Archive for Nobel

In 2002

Nobel Savaged: The Jimmy Carter Travesty

by Ray Sharp

My first thought was, “Surely, you jest!”  I still can’t believe they gave the Nobel Prize – you heard me, the flippin’ Nobel Prize – to that maudlin hack of a poet Jimmy Carter, better known as “the Bard of Plains, Georgia.”

jimmy-carter-nobelI know, the award has been politicized in recent years, especially with the selection of novelist V.S. Naipul last year, but at least the man is a respected and noteworthy writer.  His early stories, set on the streets of Trinidad, were a real hoot, full of memorable characters, great colloquialisms and lots of pathos.

Mr. Carter, on the other hand, couldn’t write his way out of a bag of salted peanuts with a sharpened quill.  I mean, the man wouldn’t be able to hit the broad side of a Georgia barn at twenty paces with one of his cornpone metaphors.

Listen to this poem, from Carter’s 1995 clunker titled Always a Reckoning and Other Poems:

         On Using Words

            I first heard jumbled sounds

            before they framed my infant thoughts

            and didn’t know beliefs and dreams

            would ride on random consonants

            and vowels in the air.

 

            Now when I seek efficient words

            to say what I believe is true

            or have a dream I want to share

            the vagueness is still there. 

I’ll say the vagueness is still there.  That poem gives me a vague feeling of nausea, right in the pit of my aesthetic sensibilities.  It seems that Mr.
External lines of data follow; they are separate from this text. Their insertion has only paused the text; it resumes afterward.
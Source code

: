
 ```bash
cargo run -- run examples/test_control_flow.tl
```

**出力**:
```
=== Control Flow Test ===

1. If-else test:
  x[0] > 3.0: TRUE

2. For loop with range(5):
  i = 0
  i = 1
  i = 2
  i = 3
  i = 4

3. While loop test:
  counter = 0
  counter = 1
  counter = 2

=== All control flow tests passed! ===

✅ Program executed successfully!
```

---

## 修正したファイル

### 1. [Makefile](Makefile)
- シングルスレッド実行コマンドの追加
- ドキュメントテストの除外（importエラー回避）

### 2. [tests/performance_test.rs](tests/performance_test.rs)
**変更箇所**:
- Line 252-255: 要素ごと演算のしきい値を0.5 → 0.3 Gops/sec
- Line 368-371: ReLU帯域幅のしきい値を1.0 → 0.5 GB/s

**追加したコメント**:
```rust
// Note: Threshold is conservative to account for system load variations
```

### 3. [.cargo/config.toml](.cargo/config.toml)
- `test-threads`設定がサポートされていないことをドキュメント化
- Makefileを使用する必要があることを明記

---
Carter is “always a reckoning” he’s a poet.

Must I persist?  In “Rosalynn,” Carter drones “She’d smile, and birds would feel they no longer/ had to sing, or it may be I failed/ to hear their song.”  Puhleeze.  Karen Carpenter said it better thirty years ago: “Why do birds suddenly appear/ Every time you are near/ Just like me/ They long to be/ Close to you.”  Of course, it should have read “just as I.”
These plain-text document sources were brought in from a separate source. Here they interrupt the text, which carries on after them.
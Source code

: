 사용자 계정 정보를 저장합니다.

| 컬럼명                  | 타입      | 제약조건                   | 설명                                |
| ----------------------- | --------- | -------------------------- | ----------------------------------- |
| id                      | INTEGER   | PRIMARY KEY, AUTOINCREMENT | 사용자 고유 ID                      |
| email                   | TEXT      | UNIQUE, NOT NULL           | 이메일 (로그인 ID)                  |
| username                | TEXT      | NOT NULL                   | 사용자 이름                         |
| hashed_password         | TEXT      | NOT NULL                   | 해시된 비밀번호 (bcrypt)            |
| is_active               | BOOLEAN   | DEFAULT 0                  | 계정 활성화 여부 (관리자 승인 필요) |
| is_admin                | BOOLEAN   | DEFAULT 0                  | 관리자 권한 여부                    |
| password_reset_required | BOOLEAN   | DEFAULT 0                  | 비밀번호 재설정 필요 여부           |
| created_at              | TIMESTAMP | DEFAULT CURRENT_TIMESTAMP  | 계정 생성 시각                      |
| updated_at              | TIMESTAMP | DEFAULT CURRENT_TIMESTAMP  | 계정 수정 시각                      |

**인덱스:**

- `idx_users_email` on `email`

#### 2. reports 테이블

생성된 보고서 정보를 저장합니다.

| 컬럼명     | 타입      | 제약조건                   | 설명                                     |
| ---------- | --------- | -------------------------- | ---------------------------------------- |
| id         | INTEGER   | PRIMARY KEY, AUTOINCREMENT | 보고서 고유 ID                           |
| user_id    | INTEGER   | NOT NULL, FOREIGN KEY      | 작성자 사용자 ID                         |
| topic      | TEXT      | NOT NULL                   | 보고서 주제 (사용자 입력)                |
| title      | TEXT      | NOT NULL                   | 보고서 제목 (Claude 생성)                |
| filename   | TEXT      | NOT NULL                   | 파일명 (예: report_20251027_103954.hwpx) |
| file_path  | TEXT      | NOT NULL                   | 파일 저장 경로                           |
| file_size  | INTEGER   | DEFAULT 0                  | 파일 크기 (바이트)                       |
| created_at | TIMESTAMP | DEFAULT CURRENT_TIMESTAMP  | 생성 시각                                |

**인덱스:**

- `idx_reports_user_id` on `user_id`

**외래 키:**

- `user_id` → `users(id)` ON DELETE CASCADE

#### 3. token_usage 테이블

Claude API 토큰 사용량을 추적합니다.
It’s not like there aren’t any deserving writers out there.  Heck, no less an authority than Oprah Winfrey picked one book a month for several years.  And Ms. Winfrey and the Swedish Academy both liked Toni Morrison.  Maybe they could have picked someone else from her list.

Or, in the spirit of democracy, they could have chosen a poet with high sales figures.  I mean, I know they’re a bunch of socialists over there in Europe, but they must practice some kind of democracy, except for the kings and queens part.
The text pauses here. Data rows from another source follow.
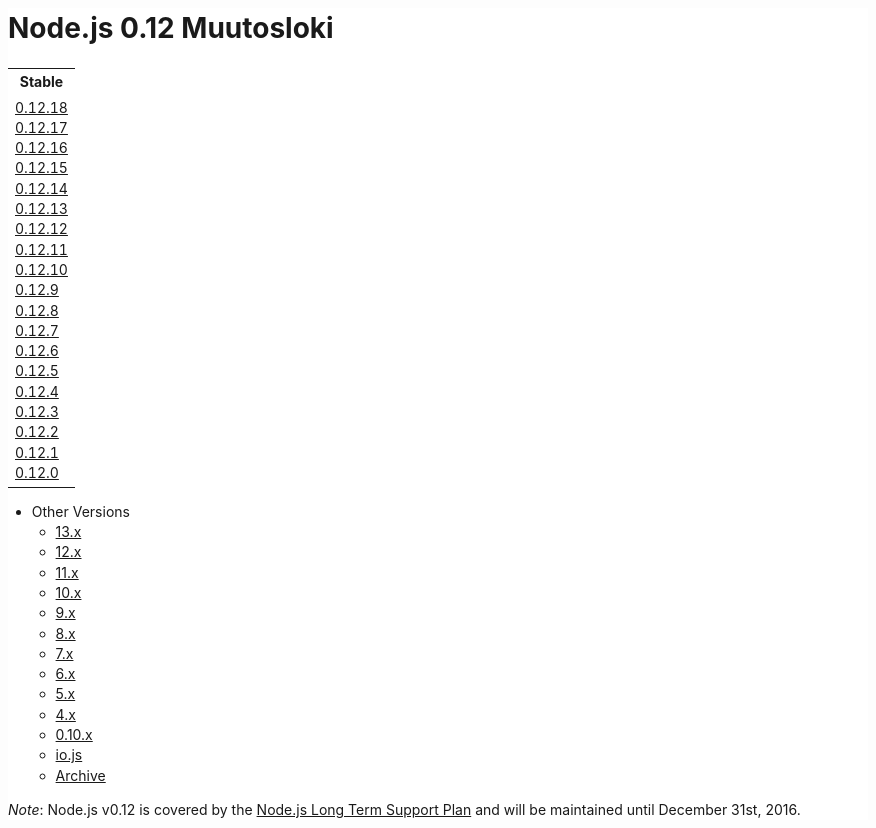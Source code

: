 # Node.js 0.12 Muutosloki




<table>
<tr>
<th>Stable</th>
</tr>
<tr>
<td>
<a href="#0.12.18">0.12.18</a><br/>
<a href="#0.12.17">0.12.17</a><br/>
<a href="#0.12.16">0.12.16</a><br/>
<a href="#0.12.15">0.12.15</a><br/>
<a href="#0.12.14">0.12.14</a><br/>
<a href="#0.12.13">0.12.13</a><br/>
<a href="#0.12.12">0.12.12</a><br/>
<a href="#0.12.11">0.12.11</a><br/>
<a href="#0.12.10">0.12.10</a><br/>
<a href="#0.12.9">0.12.9</a><br/>
<a href="#0.12.8">0.12.8</a><br/>
<a href="#0.12.7">0.12.7</a><br/>
<a href="#0.12.6">0.12.6</a><br/>
<a href="#0.12.5">0.12.5</a><br/>
<a href="#0.12.4">0.12.4</a><br/>
<a href="#0.12.3">0.12.3</a><br/>
<a href="#0.12.2">0.12.2</a><br/>
<a href="#0.12.1">0.12.1</a><br/>
<a href="#0.12.0">0.12.0</a><br/>
</td>
</tr>
</table>

* Other Versions
  * [13.x](CHANGELOG_V13.md)
  * [12.x](CHANGELOG_V12.md)
  * [11.x](CHANGELOG_V11.md)
  * [10.x](CHANGELOG_V10.md)
  * [9.x](CHANGELOG_V9.md)
  * [8.x](CHANGELOG_V8.md)
  * [7.x](CHANGELOG_V7.md)
  * [6.x](CHANGELOG_V6.md)
  * [5.x](CHANGELOG_V5.md)
  * [4.x](CHANGELOG_V4.md)
  * [0.10.x](CHANGELOG_V010.md)
  * [io.js](CHANGELOG_IOJS.md)
  * [Archive](CHANGELOG_ARCHIVE.md)

*Note*: Node.js v0.12 is covered by the [Node.js Long Term Support Plan](https://github.com/nodejs/LTS) and will be maintained until December 31st, 2016.

<a id="0.12.18"></a>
So I looked up the sales figures for poetry collections and stumbled across this new young poet by the name of Jewel Kilcher.  It seems she sold bazillions of copies of a book called A Night Without Armor.  Get it?

Anyway, when I failed to find Ms. Kilcher’s book at my neighborhood library, I went on the Internet to search for some excerpts.  Right away I found a photo of the young authoress presenting what appeared to be some kind of literary award or other, and the funny thing is, she was wearing a diaphanous dress.  I’m here to tell you Ms. Kilcher is no Emily Dickinson look-alike.  The woman has a very impressive body of work, if you know what I mean.  (By contrast, the boys down at the Americus, Georgia racquet club say Mr. Carter’s getting a little saggy in the old pectorals.)

jewel-kilcherNeedless to say, I was more than intrigued.  At another web site, I found one of Ms. Kilcher’s poems, titled “Wild Horse.”  In the second stanza, Kilcher writes: 

            I’d like to paint my poems

            with desert tongued clay

            across

            your back

            and ride you savagely

            as the sweet and southern wind

            through a green and wild Kentucky.

Ay caramba!  How do you like them similes?  But wait, there’s more.  The poem concludes: “I’d be your hungry valley/ and sow your golden fields of wheat/ in my womb.”

Anyone who’s read Whitman, Lorca or Neruda knows what Ms. Kilcher is talking about here.  Heck, I think she’s probably poet enough to take on the three of them at one time.

Clearly, in an age when authors like Jewel Kilcher are alive and breathing the heady vapors of Pure Art into their amply poetic lungs, it is an unspeakable outrage to bestow literature’s highest honor on a sour-faced, doddering fool.  Why, it’s enough to make a man swear off Swedish meatballs.